Source records Start Marker
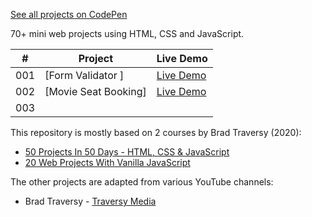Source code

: [See all projects on CodePen](https://codepen.io/collection/PYKNwO)

70+ mini web projects using HTML, CSS and JavaScript.



|  #  | Project                                                                | Live Demo                                                |
| :-: | ---------------------------------------------------------------------- | -------------------------------------------------------- |
| 001 | [Form Validator ]                                                      | [Live Demo](https://codepen.io/blademan/pen/ExEOQxL)     |
| 002 | [Movie Seat Booking]                                                   | [Live Demo](https://codepen.io/solygambas/full/VwKGzzg)  |
| 003 |                                                                        |                                                          |

This repository is mostly based on 2 courses by Brad Traversy (2020):

- [50 Projects In 50 Days - HTML, CSS & JavaScript](https://www.udemy.com/course/50-projects-50-days/)
- [20 Web Projects With Vanilla JavaScript](https://www.udemy.com/course/web-projects-with-vanilla-javascript/)

The other projects are adapted from various YouTube channels:

- Brad Traversy - [Traversy Media](https://www.youtube.com/channel/UC29ju8bIPH5as8OGnQzwJyA)

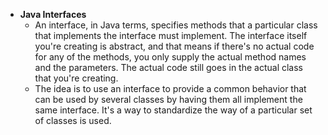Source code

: - **Java Interfaces**
  - An interface, in Java terms, specifies methods that a particular class that implements the interface must implement. The interface itself you're creating is abstract, and that means if there's no actual code for any of the methods, you only supply the actual method names and the parameters. The actual code still goes in the actual class that you're creating.
  - The idea is to use an interface to provide a common behavior that can be used by several classes by having them all implement the same interface. It's a way to standardize the way of a particular set of classes is used.


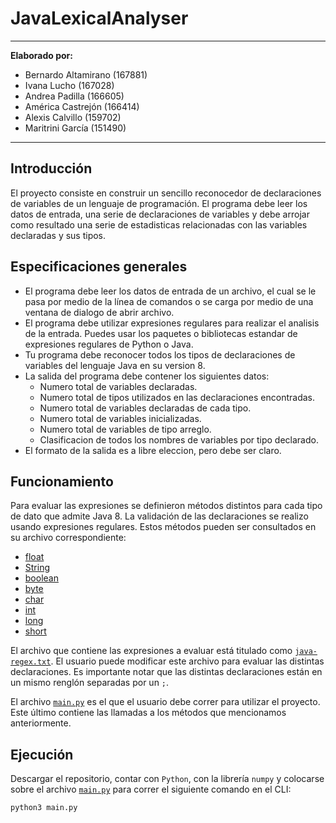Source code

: # JavaLexicalAnalyser

---
**Elaborado por:**
+ Bernardo Altamirano (167881)
+ Ivana Lucho (167028)
+ Andrea Padilla (166605)
+ América Castrejón (166414)
+ Alexis Calvillo (159702)
+ Maritrini García (151490)
---

## Introducción
El proyecto consiste en construir un sencillo reconocedor de declaraciones de variables de un lenguaje de programación. El programa debe leer los datos de entrada, una serie de declaraciones de variables y debe arrojar como resultado una serie de estadisticas relacionadas con las variables declaradas y sus tipos.

## Especificaciones generales

* El programa debe leer los datos de entrada de un archivo, el cual se le pasa por medio de la línea de comandos o se carga por medio de una  ventana de dialogo de abrir archivo.
* El programa debe utilizar expresiones regulares para realizar el analisis de la entrada. Puedes usar los paquetes o bibliotecas estandar de expresiones regulares de Python o Java.
* Tu programa debe reconocer todos los tipos de declaraciones de variables del lenguaje Java en su version 8.
* La salida del programa debe contener los siguientes datos:
    * Numero total de variables declaradas.
    * Numero total de tipos utilizados en las declaraciones encontradas.
    * Numero total de variables declaradas de cada tipo.
    * Numero total de variables inicializadas.
    * Numero total de variables de tipo arreglo.
    * Clasificacion de todos los nombres de variables por tipo declarado.
* El formato de la salida es a libre eleccion, pero debe ser claro.

## Funcionamiento
Para evaluar las expresiones se definieron métodos distintos para cada tipo de dato que admite Java 8. La validación de las declaraciones se realizo usando expresiones regulares. Estos métodos pueden ser consultados en su archivo correspondiente:
* [float](https://github.com/bernyag/JavaLexicalAnalyser/blob/main/DoubleFloat.py)
* [String](https://github.com/bernyag/JavaLexicalAnalyser/blob/main/String.py)
* [boolean](https://github.com/bernyag/JavaLexicalAnalyser/blob/main/boolean.py)
* [byte](https://github.com/bernyag/JavaLexicalAnalyser/blob/main/byte.py)
* [char](https://github.com/bernyag/JavaLexicalAnalyser/blob/main/char.py)
* [int](https://github.com/bernyag/JavaLexicalAnalyser/blob/main/int.py)
* [long](https://github.com/bernyag/JavaLexicalAnalyser/blob/main/long.py)
* [short](https://github.com/bernyag/JavaLexicalAnalyser/blob/main/short.py)

El archivo que contiene las expresiones a evaluar está titulado como [`java-regex.txt`](https://github.com/bernyag/JavaLexicalAnalyser/blob/main/java-regex.txt). El usuario puede modificar este archivo para evaluar las distintas declaraciones. Es importante notar que las distintas declaraciones están en un mismo renglón separadas por un `;`.

El archivo [`main.py`](https://github.com/bernyag/JavaLexicalAnalyser/blob/main/main.py) es el que el usuario debe correr para utilizar el proyecto. Este último contiene las llamadas a los métodos que mencionamos anteriormente.

## Ejecución
Descargar el repositorio, contar con `Python`, con la librería `numpy` y colocarse sobre el archivo [`main.py`](https://github.com/bernyag/JavaLexicalAnalyser/blob/main/main.py) para correr el siguiente comando en el CLI:
   
   `python3 main.py`

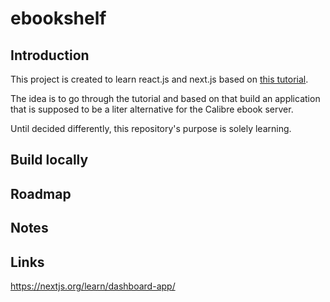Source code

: # ebookshelf

## Introduction

This project is created to learn react.js and next.js based on [this tutorial](https://nextjs.org/learn/dashboard-app/).

The idea is to go through the tutorial and based on that build an application that is supposed to be a liter alternative for the Calibre ebook server.

Until decided differently, this repository's purpose is solely learning.

## Build locally

## Roadmap

## Notes
## Links

https://nextjs.org/learn/dashboard-app/
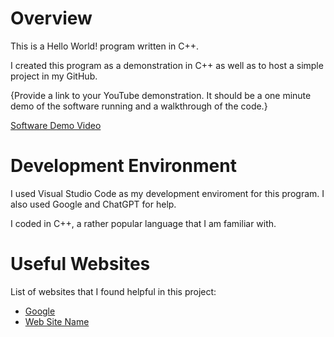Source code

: # Overview

This is a Hello World! program written in C++.

I created this program as a demonstration in C++ as well as to host a simple project in my GitHub.

{Provide a link to your YouTube demonstration.  It should be a one minute demo of the software running and a walkthrough of the code.}

[Software Demo Video](https://youtu.be/YGOdUHt_9XQ)

# Development Environment

I used Visual Studio Code as my development enviroment for this program. I also used Google and ChatGPT for help.

I coded in C++, a rather popular language that I am familiar with.

# Useful Websites

List of websites that I found helpful in this project:
* [Google](https://www.google.com/)
* [Web Site Name](https://chat.openai.com/)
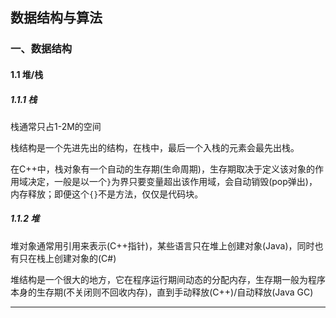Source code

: ## 数据结构与算法

### 一、数据结构

#### 1.1 堆/栈

##### 1.1.1 栈

栈通常只占1-2M的空间

栈结构是一个先进先出的结构，在栈中，最后一个入栈的元素会最先出栈。

在C++中，栈对象有一个自动的生存期(生命周期)，生存期取决于定义该对象的作用域决定，一般是以一个`}`为界只要变量超出该作用域，会自动销毁(pop弹出)，内存释放；即便这个`{}`不是方法，仅仅是代码块。



##### 1.1.2 堆

堆对象通常用引用来表示(C++指针)，某些语言只在堆上创建对象(Java)，同时也有只在栈上创建对象的(C#)

堆结构是一个很大的地方，它在程序运行期间动态的分配内存，生存期一般为程序本身的生存期(不关闭则不回收内存)，直到手动释放(C++)/自动释放(Java GC)





---





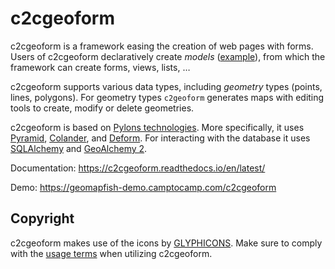 # c2cgeoform

c2cgeoform is a framework easing the creation of web pages with forms. Users
of c2cgeoform declaratively create *models*
([example](c2cgeoform/pully/model.py)), from which the framework
can create forms, views, lists, …

c2cgeoform supports various data types, including *geometry* types (points,
lines, polygons). For geometry types `c2geoform` generates maps with editing
tools to create, modify or delete geometries.

c2cgeoform is based on [Pylons technologies](http://www.pylonsproject.org/).
More specifically, it uses
[Pyramid](http://docs.pylonsproject.org/en/latest/docs/pyramid.html),
[Colander](http://colander.readthedocs.org/en/latest/), and
[Deform](http://deform.readthedocs.org/en/latest/). For interacting with the
database it uses [SQLAlchemy](http://www.sqlalchemy.org/) and
[GeoAlchemy 2](https://geoalchemy-2.readthedocs.org/en/latest/).

Documentation: https://c2cgeoform.readthedocs.io/en/latest/

Demo: https://geomapfish-demo.camptocamp.com/c2cgeoform

## Copyright

c2cgeoform makes use of the icons by [GLYPHICONS](http://glyphicons.com).
Make sure to comply with the [usage terms](http://glyphicons.com/license/) when
utilizing c2cgeoform.

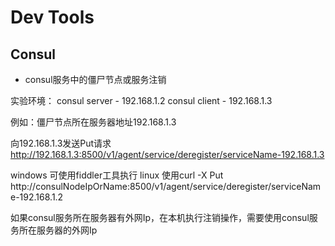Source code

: # Dev Tools

## Consul

- consul服务中的僵尸节点或服务注销

实验环境：
consul server - 192.168.1.2
consul client - 192.168.1.3

例如：僵尸节点所在服务器地址192.168.1.3

向192.168.1.3发送Put请求
http://192.168.1.3:8500/v1/agent/service/deregister/serviceName-192.168.1.3

windows 可使用fiddler工具执行
linux 使用curl -X Put http://consulNodeIpOrName:8500/v1/agent/service/deregister/serviceName-192.168.1.2

如果consul服务所在服务器有外网Ip，在本机执行注销操作，需要使用consul服务所在服务器的外网Ip
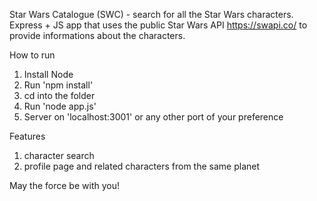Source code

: Star Wars Catalogue (SWC) - search for all the Star Wars characters. <br>
Express + JS app that uses the public Star Wars API https://swapi.co/ to provide informations about the characters.

How to run
1. Install Node
2. Run 'npm install'
3. cd into the folder
4. Run 'node app.js'
5. Server on 'localhost:3001' or any other port of your preference

Features
1. character search
2. profile page and related characters from the same planet

May the force be with you!
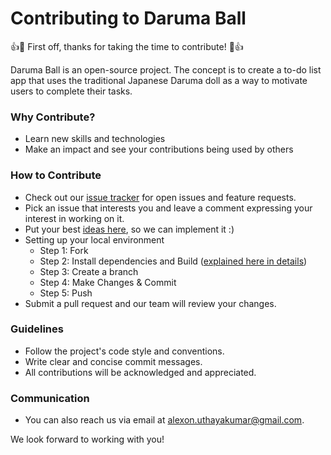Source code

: # Contributing to Daruma Ball

:+1::tada: First off, thanks for taking the time to contribute! :tada::+1:

Daruma Ball is an open-source project. The concept is to create a to-do list app that uses the traditional Japanese Daruma doll as a way to motivate users to complete their tasks.

### Why Contribute?
- Learn new skills and technologies
- Make an impact and see your contributions being used by others

### How to Contribute
- Check out our [issue tracker](https://github.com/Alexon1999/daruma-ball/issues) for open issues and feature requests.
- Pick an issue that interests you and leave a comment expressing your interest in working on it.
- Put your best [ideas here](https://github.com/Alexon1999/daruma-ball/issues/1), so we can implement it :)
- Setting up your local environment
  - Step 1: Fork
  - Step 2: Install dependencies and Build ([explained here in details](SETUP.md))
  - Step 3: Create a branch
  - Step 4: Make Changes & Commit
  - Step 5: Push
- Submit a pull request and our team will review your changes.

### Guidelines
- Follow the project's code style and conventions.
- Write clear and concise commit messages.
- All contributions will be acknowledged and appreciated.

### Communication
<!-- - Join our [Slack](https://yourproject.slack.com) or [Discord](https://discord.gg/yourproject) community to stay updated on the project and collaborate with other contributors. -->
- You can also reach us via email at alexon.uthayakumar@gmail.com.

We look forward to working with you!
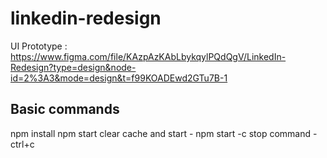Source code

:# linkedin-redesign

UI Prototype : https://www.figma.com/file/KAzpAzKAbLbykqylPQdQgV/LinkedIn-Redesign?type=design&node-id=2%3A3&mode=design&t=f99KOADEwd2GTu7B-1


## Basic commands 
npm install
npm start
clear cache and start - npm start -c 
stop command - ctrl+c
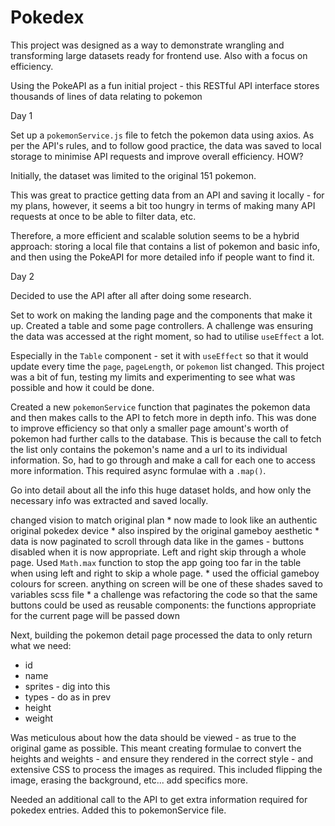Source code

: # Pokedex

This project was designed as a way to demonstrate wrangling and transforming large datasets ready for frontend use. Also with a focus on efficiency.

Using the PokeAPI as a fun initial project - this RESTful API interface stores thousands of lines of data relating to pokemon

Day 1 

Set up a `pokemonService.js` file to fetch the pokemon data using axios. As per the API's rules, and to follow good practice, the data was saved to local storage to minimise API requests and improve overall efficiency. HOW?

Initially, the dataset was limited to the original 151 pokemon.

This was great to practice getting data from an API and saving it locally - for my plans, however, it seems a bit too hungry in terms of making many API requests at once to be able to filter data, etc.

Therefore, a more efficient and scalable solution seems to be a hybrid approach: storing a local file that contains a list of pokemon and basic info, and then using the PokeAPI for more detailed info if people want to find it.

Day 2

Decided to use the API after all after doing some research.

Set to work on making the landing page and the components that make it up. Created a table and some page controllers. A challenge was ensuring the data was accessed at the right moment, so had to utilise `useEffect` a lot.

Especially in the `Table` component - set it with `useEffect` so that it would update every time the `page`, `pageLength`, or `pokemon` list changed. This project was a bit of fun, testing my limits and experimenting to see what was possible and how it could be done.

Created a new `pokemonService` function that paginates the pokemon data and then makes calls to the API to fetch more in depth info. This was done to improve efficiency so that only a smaller page amount's worth of pokemon had further calls to the database. This is because the call to fetch the list only contains the pokemon's name and a url to its individual information. So, had to go through and make a call for each one to access more information. This required async formulae with a `.map()`.

Go into detail about all the info this huge dataset holds, and how only the necessary info was extracted and saved locally.

changed vision to match original plan
    * now made to look like an authentic original pokedex device
    * also inspired by the original gameboy aesthetic
    * data is now paginated to scroll through data like in the games - buttons disabled when it is now appropriate. Left and right skip through a whole page. Used `Math.max` function to stop the app going too far in the table when using left and right to skip a whole page.
    * used the official gameboy colours for screen. anything on screen will be one of these shades saved to variables scss file
    * a challenge was refactoring the code so that the same buttons could be used as reusable components: the functions appropriate for the current page will be passed down

Next, building the pokemon detail page
processed the data to only return what we need:
* id
* name
* sprites - dig into this
* types - do as in prev
* height
* weight

Was meticulous about how the data should be viewed - as true to the original game as possible. This meant creating formulae to convert the heights and weights - and ensure they rendered in the correct style - and extensive CSS to process the images as required. This included flipping the image, erasing the background, etc... add specifics more.

Needed an additional call to the API to get extra information required for pokedex entries. Added this to pokemonService file.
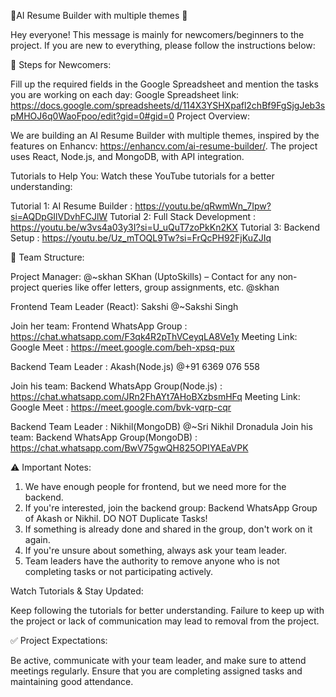 🚨AI Resume Builder with multiple themes 🚨

Hey everyone! This message is mainly for newcomers/beginners to the project. If you are new to everything, please follow the instructions below:

📝 Steps for Newcomers:

Fill up the required fields in the Google Spreadsheet and mention the tasks you are working on each day:
Google Spreadsheet link: https://docs.google.com/spreadsheets/d/114X3YSHXpafl2chBf9FgSjgJeb3spMHOJ6q0WaoFpoo/edit?gid=0#gid=0
Project Overview:

We are building an AI Resume Builder with multiple themes, inspired by the features on Enhancv: https://enhancv.com/ai-resume-builder/.
The project uses React, Node.js, and MongoDB, with API integration.

Tutorials to Help You:
Watch these YouTube tutorials for a better understanding:

Tutorial 1: AI Resume Builder : https://youtu.be/qRwmWn_7Ipw?si=AQDpGIlVDvhFCJlW
Tutorial 2: Full Stack Development : https://youtu.be/w3vs4a03y3I?si=U_uQuT7zoPkKn2KX
Tutorial 3: Backend Setup : https://youtu.be/Uz_mTOQL9Tw?si=FrQcPH92FjKuZJIq

👥 Team Structure:

Project Manager: @~skhan SKhan (UptoSkills) – Contact for any non-project queries like offer letters, group assignments, etc. @skhan

Frontend Team Leader (React): Sakshi @~Sakshi Singh 

Join her team: Frontend WhatsApp Group : https://chat.whatsapp.com/F3qk4R2pThVCeyqLA8Ve1y
Meeting Link: Google Meet : https://meet.google.com/beh-xpsq-pux

Backend Team Leader : Akash(Node.js) @+91 6369 076 558 

Join his team: Backend WhatsApp Group(Node.js) : https://chat.whatsapp.com/JRn2FhAYt7AHoBXzbsmHFq
Meeting Link: Google Meet : https://meet.google.com/bvk-vqrp-cqr

Backend Team Leader : Nikhil(MongoDB) @~Sri Nikhil Dronadula 
Join his team: Backend WhatsApp Group(MongoDB) : https://chat.whatsapp.com/BwV75gwQH825OPIYAEaVPK 

⚠ Important Notes:

1. We have enough people for frontend, but we need more for the backend.
2. If you're interested, join the backend group: Backend WhatsApp Group of Akash or Nikhil.
DO NOT Duplicate Tasks!
2. If something is already done and shared in the group, don't work on it again.
4. If you're unsure about something, always ask your team leader.
5. Team leaders have the authority to remove anyone who is not completing tasks or not participating actively.

Watch Tutorials & Stay Updated:

Keep following the tutorials for better understanding.
Failure to keep up with the project or lack of communication may lead to removal from the project.

✅ Project Expectations:

Be active, communicate with your team leader, and make sure to attend meetings regularly.
Ensure that you are completing assigned tasks and maintaining good attendance.
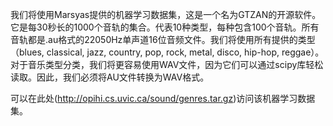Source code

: 我们将使用Marsyas提供的机器学习数据集，这是一个名为GTZAN的开源软件。它是每30秒长的1000个音轨的集合。代表10种类型，每种包含100个音轨。所有音轨都是.au格式的22050Hz单声道16位音频文件。我们将使用所有提供的类型（blues, classical, jazz, country, pop, rock, metal, disco, hip-hop, reggae）。对于音乐类型分类，我们将更容易使用WAV文件，因为它们可以通过scipy库轻松读取。因此，我们必须将AU文件转换为WAV格式。

可以在此处(http://opihi.cs.uvic.ca/sound/genres.tar.gz)访问该机器学习数据集。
Source records End Marker
**What is expected:** Return exactly the lines above from the line that has "Join his team: Backend WhatsApp Group(Node.js)" through the line that has "1. We have enough", inclusive, and nothing else.

**Task answer:**
Join his team: Backend WhatsApp Group(Node.js) : https://chat.whatsapp.com/JRn2FhAYt7AHoBXzbsmHFq
Meeting Link: Google Meet : https://meet.google.com/bvk-vqrp-cqr

Backend Team Leader : Nikhil(MongoDB) @~Sri Nikhil Dronadula 
Join his team: Backend WhatsApp Group(MongoDB) : https://chat.whatsapp.com/BwV75gwQH825OPIYAEaVPK 

⚠ Important Notes:

1. We have enough people for frontend, but we need more for the backend.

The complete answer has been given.